• Records provided:
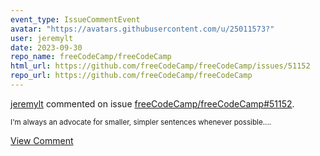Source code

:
 ```yaml
---
event_type: IssueCommentEvent
avatar: "https://avatars.githubusercontent.com/u/25011573?"
user: jeremylt
date: 2023-09-30
repo_name: freeCodeCamp/freeCodeCamp
html_url: https://github.com/freeCodeCamp/freeCodeCamp/issues/51152
repo_url: https://github.com/freeCodeCamp/freeCodeCamp
---
```


<a href='https://github.com/jeremylt' target='_blank'>jeremylt</a> commented on issue <a href='https://github.com/freeCodeCamp/freeCodeCamp/issues/51152' target='_blank'>freeCodeCamp/freeCodeCamp#51152</a>.

<small>I'm always an advocate for smaller, simpler sentences whenever possible....</small>

<a href='https://github.com/freeCodeCamp/freeCodeCamp/issues/51152' target='_blank'>View Comment</a>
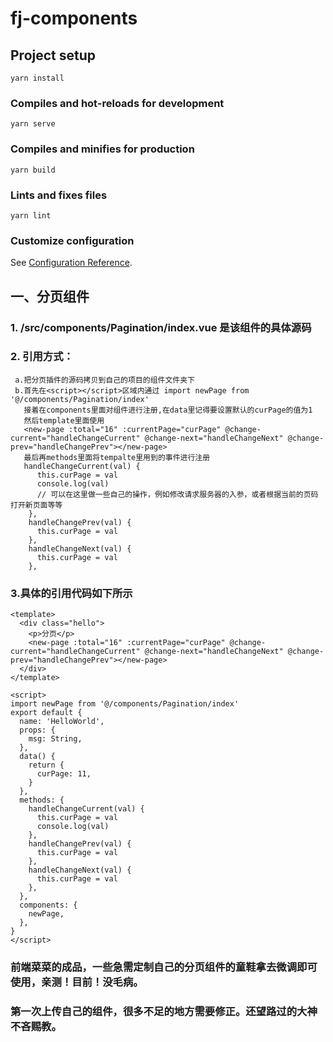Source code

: # fj-components

## Project setup
```
yarn install
```

### Compiles and hot-reloads for development
```
yarn serve
```

### Compiles and minifies for production
```
yarn build
```

### Lints and fixes files
```
yarn lint
```

### Customize configuration
See [Configuration Reference](https://cli.vuejs.org/config/).

## 一、分页组件
  ### 1. /src/components/Pagination/index.vue 是该组件的具体源码
  ### 2. 引用方式：
     a.把分页插件的源码拷贝到自己的项目的组件文件夹下
     b.首先在<script></script>区域内通过 import newPage from '@/components/Pagination/index'
       接着在components里面对组件进行注册,在data里记得要设置默认的curPage的值为1
       然后template里面使用
       <new-page :total="16" :currentPage="curPage" @change-current="handleChangeCurrent" @change-next="handleChangeNext" @change-prev="handleChangePrev"></new-page>
       最后再methods里面将tempalte里用到的事件进行注册
       handleChangeCurrent(val) {
          this.curPage = val
          console.log(val)
          // 可以在这里做一些自己的操作，例如修改请求服务器的入参，或者根据当前的页码打开新页面等等
        },
        handleChangePrev(val) {
          this.curPage = val
        },
        handleChangeNext(val) {
          this.curPage = val
        },
   ### 3.具体的引用代码如下所示
    <template>
      <div class="hello">
        <p>分页</p>
        <new-page :total="16" :currentPage="curPage" @change-current="handleChangeCurrent" @change-next="handleChangeNext" @change-prev="handleChangePrev"></new-page>
      </div>
    </template>

    <script>
    import newPage from '@/components/Pagination/index'
    export default {
      name: 'HelloWorld',
      props: {
        msg: String,
      },
      data() {
        return {
          curPage: 11,
        }
      },
      methods: {
        handleChangeCurrent(val) {
          this.curPage = val
          console.log(val)
        },
        handleChangePrev(val) {
          this.curPage = val
        },
        handleChangeNext(val) {
          this.curPage = val
        },
      },
      components: {
        newPage,
      },
    }
    </script>
  
  ### 前端菜菜的成品，一些急需定制自己的分页组件的童鞋拿去微调即可使用，亲测！目前！没毛病。
 
  ### 第一次上传自己的组件，很多不足的地方需要修正。还望路过的大神不吝赐教。
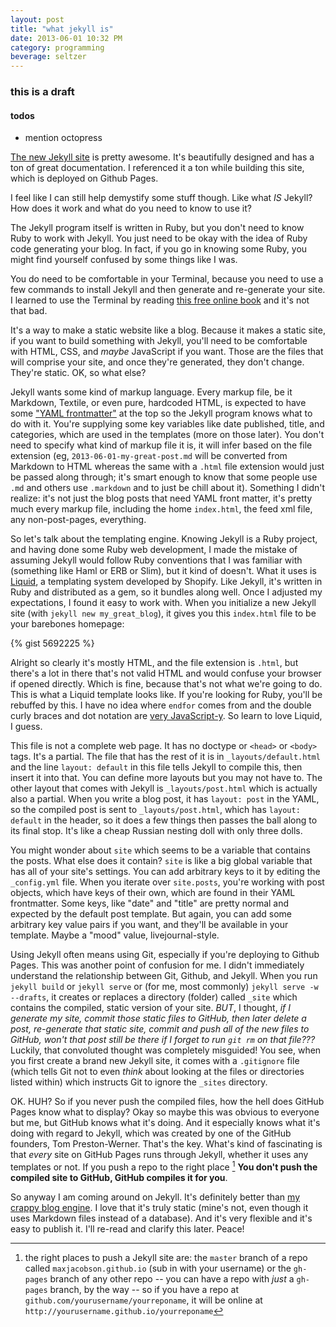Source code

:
 ```yaml
---
layout: post
title: "what jekyll is"
date: 2013-06-01 10:32 PM
category: programming
beverage: seltzer
---
```


### this is a draft

#### todos

* mention octopress

[The new Jekyll site](http://jekyllrb.com) is pretty awesome. It's beautifully designed and has a ton of great documentation. I referenced it a ton while building this site, which is deployed on Github Pages.

I feel like I can still help demystify some stuff though. Like what *IS* Jekyll? How does it work and what do you need to know to use it?

The Jekyll program itself is written in Ruby, but you don't need to know Ruby to work with Jekyll. You just need to be okay with the idea of Ruby code generating your blog. In fact, if you go in knowing some Ruby, you might find yourself confused by some things like I was.

You do need to be comfortable in your Terminal, because you need to use a few commands to install Jekyll and then generate and re-generate your site. I learned to use the Terminal by reading [this free online book](http://cli.learncodethehardway.org/book/) and it's not that bad.

It's a way to make a static website like a blog. Because it makes a static site, if you want to build something with Jekyll, you'll need to be comfortable with HTML, CSS, and *maybe* JavaScript if you want. Those are the files that will comprise your site, and once they're generated, they don't change. They're static. OK, so what else?

Jekyll wants some kind of markup language. Every markup file, be it Markdown, Textile, or even pure, hardcoded HTML, is expected to have some ["YAML frontmatter"](http://jekyllrb.com/docs/frontmatter/) at the top so the Jekyll program knows what to do with it. You're supplying some key variables like date published, title, and categories, which are used in the templates (more on those later). You don't need to specify what kind of markup file it is, it will infer based on the file extension (eg, `2013-06-01-my-great-post.md` will be converted from Markdown to HTML whereas the same with a `.html` file extension would just be passed along through; it's smart enough to know that some people use `.md` and others use `.markdown` and to just be chill about it). Something I didn't realize: it's not just the blog posts that need YAML front matter, it's pretty much every markup file, including the home `index.html`, the feed xml file, any non-post-pages, everything.

So let's talk about the templating engine. Knowing Jekyll is a Ruby project, and having done some Ruby web development, I made the mistake of assuming Jekyll would follow Ruby conventions that I was familiar with (something like Haml or ERB or Slim), but it kind of doesn't. What it uses is [Liquid](https://github.com/Shopify/liquid/), a templating system developed by Shopify. Like Jekyll, it's written in Ruby and distributed as a gem, so it bundles along well. Once I adjusted my expectations, I found it easy to work with. When you initialize a new Jekyll site (with `jekyll new my_great_blog`), it gives you this `index.html` file to be your barebones homepage:

{% gist 5692225 %}

Alright so clearly it's mostly HTML, and the file extension is `.html`, but there's a lot in there that's not valid HTML and would confuse your browser if opened directly. Which is fine, because that's not what we're going to do. This is what a Liquid template looks like. If you're looking for Ruby, you'll be rebuffed by this. I have no idea where `endfor` comes from and the double curly braces and dot notation are [very JavaScript-y](http://handlebarsjs.com/). So learn to love Liquid, I guess.

This file is not a complete web page. It has no doctype or `<head>` or `<body>` tags. It's a partial. The file that has the rest of it is in `_layouts/default.html` and the line `layout: default` in this file tells Jekyll to compile this, then insert it into that. You can define more layouts but you may not have to. The other layout that comes with Jekyll is `_layouts/post.html` which is actually also a partial. When you write a blog post, it has `layout: post` in the YAML, so the compiled post is sent to `_layouts/post.html`, which has `layout: default` in the header, so it does a few things then passes the ball along to its final stop. It's like a cheap Russian nesting doll with only three dolls.

You might wonder about `site` which seems to be a variable that contains the posts. What else does it contain? `site` is like a big global variable that has all of your site's settings. You can add arbitrary keys to it by editing the `_config.yml` file. When you iterate over `site.posts`, you're working with post objects, which have keys of their own, which are found in their YAML frontmatter. Some keys, like "date" and "title" are pretty normal and expected by the default post template. But again, you can add some arbitrary key value pairs if you want, and they'll be available in your template. Maybe a "mood" value, livejournal-style.

Using Jekyll often means using Git, especially if you're deploying to Github Pages. This was another point of confusion for me. I didn't immediately understand the relationship between Git, Github, and Jekyll. When you run `jekyll build` or `jekyll serve` or (for me, most commonly) `jekyll serve -w --drafts`, it creates or replaces a directory (folder) called `_site` which contains the compiled, static version of your site. *BUT*, I thought, *if I generate my site, commit those static files to GitHub, then later delete a post, re-generate that static site, commit and push all of the new files to GitHub, won't that post still be there if I forget to run `git rm` on that file???* Luckily, that convoluted thought was completely misguided! You see, when you first create a brand new Jekyll site, it comes with a `.gitignore` file (which tells Git not to even *think* about looking at the files or directories listed within) which instructs Git to ignore the `_sites` directory.

OK. HUH? So if you never push the compiled files, how the hell does GitHub Pages know what to display? Okay so maybe this was obvious to everyone but me, but GitHub knows what it's doing. And it especially knows what it's doing with regard to Jekyll, which was created by one of the GitHub founders, Tom Preston-Werner. That's the key. What's kind of fascinating is that *every* site on GitHub Pages runs through Jekyll, whether it uses any templates or not. If you push a repo to the right place [^rightplace] **You don't push the compiled site to GitHub, GitHub compiles it for you**.

[^rightplace]: the right places to push a Jekyll site are: the `master` branch of a repo called `maxjacobson.github.io` (sub in with your username) or the `gh-pages` branch of any other repo -- you can have a repo with *just* a `gh-pages` branch, by the way -- so if you have a repo at `github.com/yourusername/yourreponame`, it will be online at `http://yourusername.github.io/yourreponame`

So anyway I am coming around on Jekyll. It's definitely better than [my crappy blog engine](http://github.com/maxjacobson/beefsteak). I love that it's truly static (mine's not, even though it uses Markdown files instead of a database). And it's very flexible and it's easy to publish it. I'll re-read and clarify this later. Peace! 
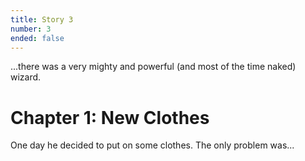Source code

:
 ```yaml
---
title: Story 3
number: 3
ended: false
---
```

<story-part username="thecodelander" image="https://pbs.twimg.com/media/E5Yr8i8X0Ag6X-n.png">

...there was a very mighty and powerful (and most of the time naked) wizard. 

</story-part>
<story-part username="magicstoryfrog" image="">

# Chapter 1: New Clothes

One day he decided to put on some clothes. The only problem was...

</story-part>
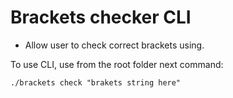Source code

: Brackets checker CLI
========

- Allow user to check correct brackets using.

To use CLI, use from the root folder next command:

```
./brackets check "brakets string here"
```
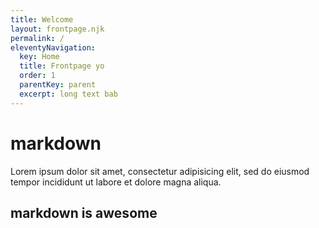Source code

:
 ```yaml
---
title: Welcome
layout: frontpage.njk
permalink: /
eleventyNavigation:
  key: Home
  title: Frontpage yo
  order: 1
  parentKey: parent
  excerpt: long text bab
---
```


# markdown
Lorem ipsum dolor sit amet, consectetur adipisicing elit, sed do eiusmod tempor incididunt ut labore et dolore magna aliqua.

## markdown is awesome
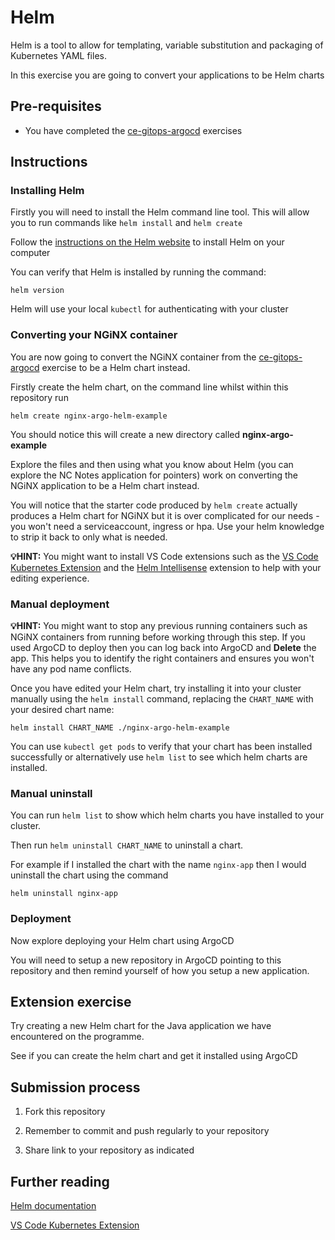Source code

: # Helm

Helm is a tool to allow for templating, variable substitution and packaging of Kubernetes YAML files.

In this exercise you are going to convert your applications to be Helm charts

## Pre-requisites

- You have completed the [ce-gitops-argocd](https://github.com/northcoders/ce-gitops-argocd) exercises

## Instructions

### Installing Helm

Firstly you will need to install the Helm command line tool. This will allow you to run commands like `helm install` and `helm create`

Follow the [instructions on the Helm website](https://helm.sh/docs/intro/install/) to install Helm on your computer

You can verify that Helm is installed by running the command:

```
helm version
```

Helm will use your local `kubectl` for authenticating with your cluster

### Converting your NGiNX container

You are now going to convert the NGiNX container from the [ce-gitops-argocd](https://github.com/northcoders/ce-gitops-argocd) exercise to be a Helm chart instead.

Firstly create the helm chart, on the command line whilst within this repository run

```
helm create nginx-argo-helm-example
```

You should notice this will create a new directory called **nginx-argo-example**

Explore the files and then using what you know about Helm (you can explore the NC Notes application for pointers) work on converting the NGiNX application to be a Helm chart instead.

You will notice that the starter code produced by `helm create` actually produces a Helm chart for NGiNX but it is over complicated for our needs - you won't need a serviceaccount, ingress or hpa. Use your helm knowledge to strip it back to only what is needed.

**💡HINT:** You might want to install VS Code extensions such as the [VS Code Kubernetes Extension](https://marketplace.visualstudio.com/items?itemName=ms-kubernetes-tools.vscode-kubernetes-to) and the [Helm Intellisense](https://marketplace.visualstudio.com/items?itemName=Tim-Koehler.helm-intellisense) extension to help with your editing experience.

### Manual deployment

**💡HINT:** You might want to stop any previous running containers such as NGiNX containers from running before working through this step. If you used ArgoCD to deploy then you can log back into ArgoCD and **Delete** the app. This helps you to identify the right containers and ensures you won't have any pod name conflicts.

Once you have edited your Helm chart, try installing it into your cluster manually using the `helm install` command, replacing the `CHART_NAME` with your desired chart name:

```
helm install CHART_NAME ./nginx-argo-helm-example
```

You can use `kubectl get pods` to verify that your chart has been installed successfully or alternatively use `helm list` to see which helm charts are installed.

### Manual uninstall

You can run `helm list` to show which helm charts you have installed to your cluster.

Then run `helm uninstall CHART_NAME` to uninstall a chart.

For example if I installed the chart with the name `nginx-app` then I would uninstall the chart using the command

```
helm uninstall nginx-app
```

### Deployment

Now explore deploying your Helm chart using ArgoCD

You will need to setup a new repository in ArgoCD pointing to this repository and then remind yourself of how you setup a new application.

## Extension exercise

Try creating a new Helm chart for the Java application we have encountered on the programme.

See if you can create the helm chart and get it installed using ArgoCD

## Submission process

1. Fork this repository

2. Remember to commit and push regularly to your repository

3. Share link to your repository as indicated

## Further reading

[Helm documentation](https://helm.sh/docs/)

[VS Code Kubernetes Extension](https://marketplace.visualstudio.com/items?itemName=ms-kubernetes-tools.vscode-kubernetes-to)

• Problem to work on:
Take every line from the data above that holds "newPage" and copy it out.

• Answer box:
     b.首先在<script></script>区域内通过 import newPage from '@/components/Pagination/index'
    import newPage from '@/components/Pagination/index'
        newPage,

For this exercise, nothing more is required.